** Opening Supplied information block **

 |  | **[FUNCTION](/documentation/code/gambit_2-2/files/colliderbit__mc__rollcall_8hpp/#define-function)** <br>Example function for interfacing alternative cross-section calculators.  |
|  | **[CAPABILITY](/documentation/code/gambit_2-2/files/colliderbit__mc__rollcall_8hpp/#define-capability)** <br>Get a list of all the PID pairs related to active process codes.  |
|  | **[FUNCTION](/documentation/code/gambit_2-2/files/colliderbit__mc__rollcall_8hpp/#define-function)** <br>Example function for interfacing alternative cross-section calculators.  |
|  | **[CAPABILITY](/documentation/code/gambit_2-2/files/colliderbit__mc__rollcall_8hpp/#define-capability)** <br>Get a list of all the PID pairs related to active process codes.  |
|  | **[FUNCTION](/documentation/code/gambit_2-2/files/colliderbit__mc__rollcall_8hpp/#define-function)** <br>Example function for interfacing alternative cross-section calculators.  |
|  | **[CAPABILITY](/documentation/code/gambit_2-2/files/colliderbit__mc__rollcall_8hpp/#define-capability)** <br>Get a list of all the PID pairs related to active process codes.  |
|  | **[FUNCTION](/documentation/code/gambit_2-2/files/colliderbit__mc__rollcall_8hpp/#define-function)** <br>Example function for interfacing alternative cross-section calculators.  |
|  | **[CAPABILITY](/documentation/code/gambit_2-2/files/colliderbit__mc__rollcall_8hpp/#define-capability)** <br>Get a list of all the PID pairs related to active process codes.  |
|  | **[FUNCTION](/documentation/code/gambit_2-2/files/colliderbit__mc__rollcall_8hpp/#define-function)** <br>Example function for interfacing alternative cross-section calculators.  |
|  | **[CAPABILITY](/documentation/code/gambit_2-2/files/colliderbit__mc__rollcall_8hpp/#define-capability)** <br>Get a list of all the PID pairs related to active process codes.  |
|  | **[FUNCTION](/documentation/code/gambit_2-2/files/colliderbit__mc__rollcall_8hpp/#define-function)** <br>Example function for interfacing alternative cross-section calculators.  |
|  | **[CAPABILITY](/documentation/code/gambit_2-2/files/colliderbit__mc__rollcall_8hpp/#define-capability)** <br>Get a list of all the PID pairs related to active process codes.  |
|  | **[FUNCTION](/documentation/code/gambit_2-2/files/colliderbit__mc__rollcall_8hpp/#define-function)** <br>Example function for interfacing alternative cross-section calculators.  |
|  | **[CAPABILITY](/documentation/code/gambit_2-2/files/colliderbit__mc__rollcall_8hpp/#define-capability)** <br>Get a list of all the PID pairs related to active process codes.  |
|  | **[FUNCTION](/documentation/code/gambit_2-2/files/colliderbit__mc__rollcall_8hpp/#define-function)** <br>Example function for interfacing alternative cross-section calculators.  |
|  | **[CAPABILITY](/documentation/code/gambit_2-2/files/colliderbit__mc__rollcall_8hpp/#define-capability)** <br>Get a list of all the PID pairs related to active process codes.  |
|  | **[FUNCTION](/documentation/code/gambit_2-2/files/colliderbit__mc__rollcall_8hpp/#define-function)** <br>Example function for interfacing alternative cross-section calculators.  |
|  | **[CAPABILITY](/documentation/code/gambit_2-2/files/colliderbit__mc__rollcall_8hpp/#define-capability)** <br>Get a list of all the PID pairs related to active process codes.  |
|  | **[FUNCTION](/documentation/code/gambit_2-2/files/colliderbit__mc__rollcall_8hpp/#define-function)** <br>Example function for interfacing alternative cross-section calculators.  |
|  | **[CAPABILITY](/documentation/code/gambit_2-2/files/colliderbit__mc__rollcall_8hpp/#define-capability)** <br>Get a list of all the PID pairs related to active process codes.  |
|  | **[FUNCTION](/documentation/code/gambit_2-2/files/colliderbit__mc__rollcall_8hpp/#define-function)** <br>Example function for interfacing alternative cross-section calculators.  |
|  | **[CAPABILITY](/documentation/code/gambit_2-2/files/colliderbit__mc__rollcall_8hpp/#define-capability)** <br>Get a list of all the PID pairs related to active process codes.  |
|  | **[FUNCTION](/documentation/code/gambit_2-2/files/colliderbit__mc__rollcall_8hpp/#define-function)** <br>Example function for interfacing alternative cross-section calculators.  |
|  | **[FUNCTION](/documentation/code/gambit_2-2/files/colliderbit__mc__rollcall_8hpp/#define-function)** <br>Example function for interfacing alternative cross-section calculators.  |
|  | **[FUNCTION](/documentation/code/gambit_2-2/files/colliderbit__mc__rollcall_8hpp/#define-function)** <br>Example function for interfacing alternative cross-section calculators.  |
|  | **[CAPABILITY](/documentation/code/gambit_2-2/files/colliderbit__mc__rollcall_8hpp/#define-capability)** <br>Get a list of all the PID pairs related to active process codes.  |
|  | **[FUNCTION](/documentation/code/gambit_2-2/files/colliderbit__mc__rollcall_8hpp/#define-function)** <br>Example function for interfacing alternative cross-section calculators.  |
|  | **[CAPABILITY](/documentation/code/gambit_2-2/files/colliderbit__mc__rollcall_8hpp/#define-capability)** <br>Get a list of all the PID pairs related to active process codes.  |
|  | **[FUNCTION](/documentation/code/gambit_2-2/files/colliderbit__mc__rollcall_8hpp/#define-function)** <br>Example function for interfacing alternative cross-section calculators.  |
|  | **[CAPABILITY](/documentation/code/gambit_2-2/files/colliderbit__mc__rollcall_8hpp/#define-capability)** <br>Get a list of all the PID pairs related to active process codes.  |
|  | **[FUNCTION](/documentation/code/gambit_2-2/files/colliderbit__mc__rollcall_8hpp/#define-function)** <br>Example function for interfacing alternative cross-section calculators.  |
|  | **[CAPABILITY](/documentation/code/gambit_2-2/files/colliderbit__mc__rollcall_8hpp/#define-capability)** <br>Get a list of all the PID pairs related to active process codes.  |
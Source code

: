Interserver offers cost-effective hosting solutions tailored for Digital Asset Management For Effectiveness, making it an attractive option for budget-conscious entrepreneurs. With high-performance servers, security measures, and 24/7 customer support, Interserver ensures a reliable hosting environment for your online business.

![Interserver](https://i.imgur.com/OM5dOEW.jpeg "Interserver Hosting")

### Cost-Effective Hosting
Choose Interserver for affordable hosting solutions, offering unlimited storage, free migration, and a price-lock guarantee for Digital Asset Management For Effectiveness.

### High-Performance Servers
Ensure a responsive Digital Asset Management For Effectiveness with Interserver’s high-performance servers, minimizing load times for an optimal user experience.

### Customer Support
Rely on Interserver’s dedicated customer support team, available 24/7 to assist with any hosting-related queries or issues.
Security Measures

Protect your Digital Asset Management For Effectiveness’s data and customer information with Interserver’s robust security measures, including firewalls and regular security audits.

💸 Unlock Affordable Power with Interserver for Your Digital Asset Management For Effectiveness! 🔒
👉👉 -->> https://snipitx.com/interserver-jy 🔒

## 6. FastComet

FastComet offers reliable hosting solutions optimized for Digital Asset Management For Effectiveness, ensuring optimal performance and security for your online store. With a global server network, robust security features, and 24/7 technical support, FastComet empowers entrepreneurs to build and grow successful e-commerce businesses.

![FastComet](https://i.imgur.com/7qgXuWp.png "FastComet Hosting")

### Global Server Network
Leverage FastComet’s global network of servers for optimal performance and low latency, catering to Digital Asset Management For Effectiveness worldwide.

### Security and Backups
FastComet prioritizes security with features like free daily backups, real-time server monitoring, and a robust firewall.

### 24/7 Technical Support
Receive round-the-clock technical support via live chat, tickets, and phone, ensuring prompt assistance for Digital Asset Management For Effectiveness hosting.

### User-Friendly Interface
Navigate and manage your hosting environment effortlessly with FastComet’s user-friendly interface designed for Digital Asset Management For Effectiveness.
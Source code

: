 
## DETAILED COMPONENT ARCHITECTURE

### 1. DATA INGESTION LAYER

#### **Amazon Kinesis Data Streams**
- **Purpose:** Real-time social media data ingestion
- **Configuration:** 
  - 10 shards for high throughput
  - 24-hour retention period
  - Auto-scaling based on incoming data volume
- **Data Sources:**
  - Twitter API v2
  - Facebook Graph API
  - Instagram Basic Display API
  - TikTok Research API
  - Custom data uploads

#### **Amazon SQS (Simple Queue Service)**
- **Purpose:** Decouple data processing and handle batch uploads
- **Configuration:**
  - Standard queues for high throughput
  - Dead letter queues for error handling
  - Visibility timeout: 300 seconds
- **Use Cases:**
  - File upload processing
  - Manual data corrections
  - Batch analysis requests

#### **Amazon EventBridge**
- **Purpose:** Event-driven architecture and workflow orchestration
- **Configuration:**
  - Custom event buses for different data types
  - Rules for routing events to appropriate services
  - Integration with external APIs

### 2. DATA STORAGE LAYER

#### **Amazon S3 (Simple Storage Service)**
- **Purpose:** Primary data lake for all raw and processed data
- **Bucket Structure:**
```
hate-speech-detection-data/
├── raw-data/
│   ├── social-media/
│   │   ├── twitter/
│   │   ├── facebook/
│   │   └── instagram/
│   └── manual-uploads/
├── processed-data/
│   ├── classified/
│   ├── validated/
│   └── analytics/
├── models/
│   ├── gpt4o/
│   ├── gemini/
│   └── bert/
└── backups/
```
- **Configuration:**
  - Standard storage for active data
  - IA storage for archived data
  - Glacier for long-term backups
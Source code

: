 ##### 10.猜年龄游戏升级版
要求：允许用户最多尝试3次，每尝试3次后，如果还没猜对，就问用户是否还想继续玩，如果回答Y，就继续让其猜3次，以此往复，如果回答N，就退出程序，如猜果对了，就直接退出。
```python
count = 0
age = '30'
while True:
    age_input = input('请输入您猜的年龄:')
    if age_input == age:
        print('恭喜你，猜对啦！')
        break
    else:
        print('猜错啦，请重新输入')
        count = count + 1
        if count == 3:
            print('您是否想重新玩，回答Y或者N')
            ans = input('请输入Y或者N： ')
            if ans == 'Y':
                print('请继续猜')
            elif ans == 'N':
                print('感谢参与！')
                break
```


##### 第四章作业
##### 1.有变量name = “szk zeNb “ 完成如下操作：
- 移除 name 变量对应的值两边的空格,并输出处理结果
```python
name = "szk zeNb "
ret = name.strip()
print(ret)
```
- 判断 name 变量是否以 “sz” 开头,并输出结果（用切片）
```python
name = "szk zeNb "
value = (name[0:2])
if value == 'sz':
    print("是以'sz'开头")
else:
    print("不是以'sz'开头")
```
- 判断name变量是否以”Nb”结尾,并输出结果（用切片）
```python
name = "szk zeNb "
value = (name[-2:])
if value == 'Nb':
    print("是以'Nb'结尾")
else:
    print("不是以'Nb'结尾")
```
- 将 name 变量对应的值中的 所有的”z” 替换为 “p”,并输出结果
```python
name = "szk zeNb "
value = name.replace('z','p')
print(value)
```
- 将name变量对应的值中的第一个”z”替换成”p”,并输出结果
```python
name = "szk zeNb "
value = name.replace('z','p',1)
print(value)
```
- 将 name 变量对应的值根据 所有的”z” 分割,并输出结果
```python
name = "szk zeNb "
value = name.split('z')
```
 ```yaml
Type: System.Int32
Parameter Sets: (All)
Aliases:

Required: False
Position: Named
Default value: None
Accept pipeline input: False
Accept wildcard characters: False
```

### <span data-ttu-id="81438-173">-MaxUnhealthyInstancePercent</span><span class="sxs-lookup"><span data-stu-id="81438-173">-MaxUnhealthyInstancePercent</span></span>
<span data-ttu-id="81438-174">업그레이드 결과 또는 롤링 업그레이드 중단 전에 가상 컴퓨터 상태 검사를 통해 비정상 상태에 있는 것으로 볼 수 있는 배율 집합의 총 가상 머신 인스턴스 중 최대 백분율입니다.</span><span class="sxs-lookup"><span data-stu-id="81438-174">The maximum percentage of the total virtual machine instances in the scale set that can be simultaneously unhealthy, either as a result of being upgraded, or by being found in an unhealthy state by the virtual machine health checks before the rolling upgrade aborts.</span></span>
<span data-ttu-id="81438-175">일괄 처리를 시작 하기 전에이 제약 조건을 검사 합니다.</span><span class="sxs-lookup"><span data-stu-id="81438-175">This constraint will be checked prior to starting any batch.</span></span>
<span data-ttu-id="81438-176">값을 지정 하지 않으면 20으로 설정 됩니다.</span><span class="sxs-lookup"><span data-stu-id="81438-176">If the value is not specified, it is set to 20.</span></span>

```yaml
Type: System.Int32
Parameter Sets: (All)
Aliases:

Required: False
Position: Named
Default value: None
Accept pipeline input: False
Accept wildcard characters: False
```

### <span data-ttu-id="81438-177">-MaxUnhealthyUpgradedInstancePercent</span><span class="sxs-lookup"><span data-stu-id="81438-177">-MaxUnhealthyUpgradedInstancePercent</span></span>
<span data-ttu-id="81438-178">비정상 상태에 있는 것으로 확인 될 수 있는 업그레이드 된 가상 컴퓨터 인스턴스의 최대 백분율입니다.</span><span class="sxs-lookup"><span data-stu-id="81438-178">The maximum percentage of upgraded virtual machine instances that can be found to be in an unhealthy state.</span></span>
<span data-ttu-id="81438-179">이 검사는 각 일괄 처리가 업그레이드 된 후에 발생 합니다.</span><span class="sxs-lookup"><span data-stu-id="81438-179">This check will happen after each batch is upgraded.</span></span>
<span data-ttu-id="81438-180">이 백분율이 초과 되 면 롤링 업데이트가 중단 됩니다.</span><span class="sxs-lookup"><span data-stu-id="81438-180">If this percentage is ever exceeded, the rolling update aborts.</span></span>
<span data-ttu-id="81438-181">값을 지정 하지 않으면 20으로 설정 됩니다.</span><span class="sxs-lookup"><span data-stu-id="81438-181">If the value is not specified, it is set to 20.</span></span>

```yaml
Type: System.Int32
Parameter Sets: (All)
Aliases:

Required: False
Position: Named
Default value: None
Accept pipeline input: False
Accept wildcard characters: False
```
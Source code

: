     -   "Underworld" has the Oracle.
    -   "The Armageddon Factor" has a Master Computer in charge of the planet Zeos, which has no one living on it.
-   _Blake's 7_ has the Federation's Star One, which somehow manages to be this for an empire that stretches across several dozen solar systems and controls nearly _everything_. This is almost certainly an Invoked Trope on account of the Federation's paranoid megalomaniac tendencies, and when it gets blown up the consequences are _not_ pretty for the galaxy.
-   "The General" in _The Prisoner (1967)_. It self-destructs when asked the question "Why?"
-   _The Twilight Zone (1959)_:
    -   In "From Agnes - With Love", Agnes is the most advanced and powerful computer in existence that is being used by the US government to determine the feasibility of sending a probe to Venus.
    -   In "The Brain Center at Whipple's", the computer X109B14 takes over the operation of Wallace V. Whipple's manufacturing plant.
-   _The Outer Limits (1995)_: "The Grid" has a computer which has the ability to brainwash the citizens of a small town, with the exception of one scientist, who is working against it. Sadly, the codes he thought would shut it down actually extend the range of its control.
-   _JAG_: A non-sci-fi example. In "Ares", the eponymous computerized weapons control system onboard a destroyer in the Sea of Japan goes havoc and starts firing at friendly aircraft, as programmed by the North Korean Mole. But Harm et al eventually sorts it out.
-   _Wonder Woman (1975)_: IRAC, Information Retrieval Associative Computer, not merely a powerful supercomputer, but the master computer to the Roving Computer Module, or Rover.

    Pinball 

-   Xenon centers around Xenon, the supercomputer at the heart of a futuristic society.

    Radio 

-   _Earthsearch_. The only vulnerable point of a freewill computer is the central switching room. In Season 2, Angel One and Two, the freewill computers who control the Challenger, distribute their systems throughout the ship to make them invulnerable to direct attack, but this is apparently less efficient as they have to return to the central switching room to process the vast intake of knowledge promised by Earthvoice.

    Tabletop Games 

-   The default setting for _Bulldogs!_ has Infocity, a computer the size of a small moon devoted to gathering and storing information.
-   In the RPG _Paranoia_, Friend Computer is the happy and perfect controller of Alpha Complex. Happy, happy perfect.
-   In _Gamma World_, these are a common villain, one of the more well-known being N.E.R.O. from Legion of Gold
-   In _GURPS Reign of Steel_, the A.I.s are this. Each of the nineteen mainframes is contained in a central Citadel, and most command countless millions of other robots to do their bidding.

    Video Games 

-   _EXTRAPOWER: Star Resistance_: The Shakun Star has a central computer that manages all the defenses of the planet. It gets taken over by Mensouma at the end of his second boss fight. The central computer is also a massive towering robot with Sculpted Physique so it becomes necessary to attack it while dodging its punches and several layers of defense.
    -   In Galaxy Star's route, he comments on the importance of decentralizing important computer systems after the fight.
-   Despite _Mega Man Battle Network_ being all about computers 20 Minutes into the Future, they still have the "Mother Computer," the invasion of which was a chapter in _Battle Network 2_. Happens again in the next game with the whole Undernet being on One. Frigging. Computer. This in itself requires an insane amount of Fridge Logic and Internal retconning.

** Closing Supplied information block **

— What the task requires —
All lines of the data that hold "environment" need to be copied.

— Answer to this task —
:Interserver offers cost-effective hosting solutions tailored for Digital Asset Management For Effectiveness, making it an attractive option for budget-conscious entrepreneurs. With high-performance servers, security measures, and 24/7 customer support, Interserver ensures a reliable hosting environment for your online business.
Navigate and manage your hosting environment effortlessly with FastComet’s user-friendly interface designed for Digital Asset Management For Effectiveness.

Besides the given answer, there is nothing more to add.